= Beginning of Section =

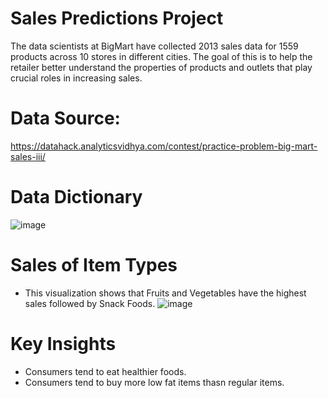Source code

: # Sales Predictions Project
The data scientists at BigMart have collected 2013 sales data for 1559 products across 10 stores in different cities. The goal of this is to help the retailer better understand the properties of products and outlets that play crucial roles in increasing sales.

# Data Source: 
https://datahack.analyticsvidhya.com/contest/practice-problem-big-mart-sales-iii/

# Data Dictionary
![image](https://github.com/Osmayda/Sales-Predictions-Model/assets/129660519/54a377de-a418-4fa6-9ba2-ebd41d1a60db)

# Sales of Item Types
- This visualization shows that Fruits and Vegetables have the highest sales followed by Snack Foods.
![image](https://github.com/Osmayda/Sales-Predictions-Model/assets/129660519/acc8513c-9b97-4569-9210-a96e627068e5)



# Key Insights
- Consumers tend to eat healthier foods.
- Consumers tend to buy more low fat items thasn regular items. 
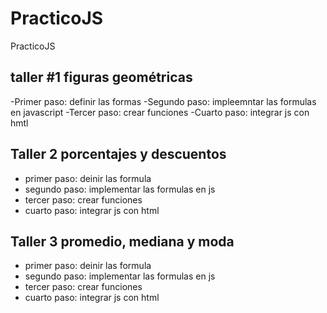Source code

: # PracticoJS
PracticoJS


## taller #1 figuras geométricas

-Primer paso: definir las formas 
-Segundo paso: impleemntar las formulas en javascript
-Tercer paso: crear funciones
-Cuarto paso: integrar js con hmtl 

## Taller 2 porcentajes y descuentos 
- primer paso: deinir las formula 
- segundo paso: implementar las formulas en js 
- tercer paso: crear funciones 
- cuarto paso: integrar js con html 

## Taller 3 promedio, mediana y moda
- primer paso: deinir las formula 
- segundo paso: implementar las formulas en js 
- tercer paso: crear funciones 
- cuarto paso: integrar js con html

= End of Section =

The copy should hold, exactly, the lines from the one containing "# Sales of Item Types" to the final line of the listing above, with both ends present and no pictures.

# Sales of Item Types
- This visualization shows that Fruits and Vegetables have the highest sales followed by Snack Foods.
![image](https://github.com/Osmayda/Sales-Predictions-Model/assets/129660519/acc8513c-9b97-4569-9210-a96e627068e5)



# Key Insights
- Consumers tend to eat healthier foods.
- Consumers tend to buy more low fat items thasn regular items. 
Source code

: # PracticoJS
PracticoJS


## taller #1 figuras geométricas

-Primer paso: definir las formas 
-Segundo paso: impleemntar las formulas en javascript
-Tercer paso: crear funciones
-Cuarto paso: integrar js con hmtl 

## Taller 2 porcentajes y descuentos 
- primer paso: deinir las formula 
- segundo paso: implementar las formulas en js 
- tercer paso: crear funciones 
- cuarto paso: integrar js con html 

## Taller 3 promedio, mediana y moda
- primer paso: deinir las formula 
- segundo paso: implementar las formulas en js 
- tercer paso: crear funciones 
- cuarto paso: integrar js con html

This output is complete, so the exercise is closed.